You local businesses are owned by your neighbors. When you spend money in their shops, they will have more money to spend in other businesses, preferably local as well. This has a compounding effect. With more money staying in the community this adds to the probability of more jobs, lower taxes, and, eventually, a more diverse display of businesses. But, it all starts with YOU choosing to spend at your local businesses.
Use Thrift Stores
One of my favorite memories with my children is hitting up the thrift shops. My wife and I gave them a set amount (something like $20), gave them the instructions to find at least two “new” outfits, and then let them loose. This is a great way to teach your kids about budgets AND get them to actually buy clothes that they’ll wear. You’ll also shorten the loop!

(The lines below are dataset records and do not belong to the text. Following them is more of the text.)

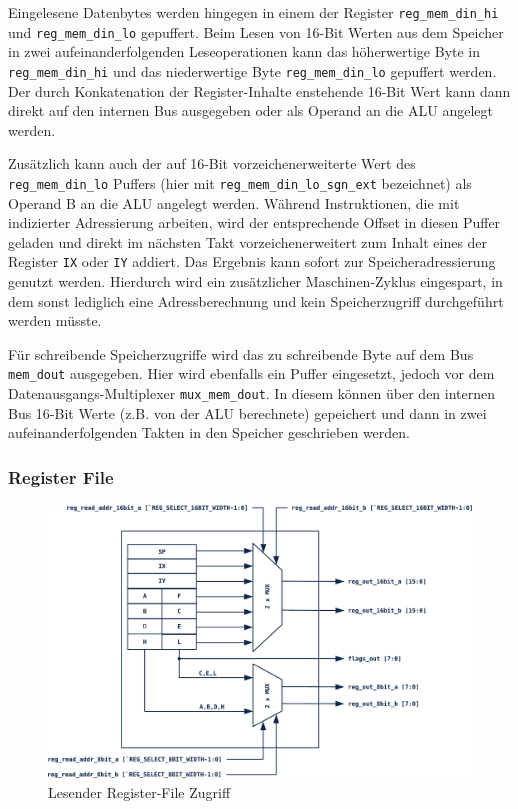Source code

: \documentclass[ngerman, cd=lightcolor]{tudscrreprt}
\begin{document}
Eingelesene Datenbytes werden hingegen in einem der Register
\texttt{reg\_mem\_din\_hi} und \texttt{reg\_mem\_din\_lo} gepuffert. Beim Lesen
von 16-Bit Werten aus dem Speicher in zwei aufeinanderfolgenden Leseoperationen
kann das höherwertige Byte in \texttt{reg\_mem\_din\_hi} und das niederwertige
Byte \texttt{reg\_mem\_din\_lo} gepuffert werden. Der durch Konkatenation der
Register-Inhalte enstehende 16-Bit Wert kann dann direkt auf den internen Bus
ausgegeben oder als Operand an die ALU angelegt werden.

Zusätzlich kann auch der auf 16-Bit vorzeichenerweiterte Wert des
\texttt{reg\_mem\_din\_lo} Puffers (hier mit
\texttt{reg\_mem\_din\_lo\_sgn\_ext} bezeichnet) als Operand B an die ALU
angelegt werden. Während Instruktionen, die mit indizierter Adressierung
arbeiten, wird der entsprechende Offset in diesen Puffer geladen und direkt im
nächsten Takt vorzeichenerweitert zum Inhalt eines der Register \texttt{IX}
oder \texttt{IY} addiert. Das Ergebnis kann sofort zur Speicheradressierung
genutzt werden. Hierdurch wird ein zusätzlicher Maschinen-Zyklus eingespart,
in dem sonst lediglich eine Adressberechnung und kein Speicherzugriff
durchgeführt werden müsste.

Für schreibende Speicherzugriffe wird das zu schreibende Byte auf dem Bus
\texttt{mem\_dout} ausgegeben. Hier wird ebenfalls ein Puffer eingesetzt,
jedoch vor dem Datenausgangs-Multiplexer \texttt{mux\_mem\_dout}. In
diesem können über den internen Bus 16-Bit Werte (z.B. von der ALU berechnete)
gepeichert und dann in zwei aufeinanderfolgenden Takten in den Speicher
geschrieben werden.

\subsubsection{Register File\label{ch:regfile}}

\begin{figure}[htbp]
  \centering
    \includegraphics[width=\textwidth]{resources/pdf/regfile-read.pdf}
  \caption{Lesender Register-File Zugriff}
  \label{img:regfile-read}
\end{figure}
\end{document}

Reuse Supplies From Last Year
Using a notebook from last year is a way to save money and help the environment.
If you were able to plan ahead, grabbing your child’s backpack at the end of school last year will give you a great start for this year’s shopping spree. Before you head out to the local big box retailer, see what you already have in your house. Make sure to reuse supplies that you already own. Every year, 1.6 billion pens are thrown away that still work — so make sure you don’t have any functioning supplies lying around before you buy new ones.
Think Twice When Buying New Clothes
Before you go to either thrift store, online site, or your “low-price leader”, make sure you have a need to buy clothes. Are you children’s clothes fitting them still? Do you have a fresh supply of hand-me-downs? How much longer will they hold up to growth spurts or games of tackle football? Once you take stock, you’ll be in a much better position to purchase more responsibly. Remember, it takes thousands of litres of water to create a shirt and jeans combo.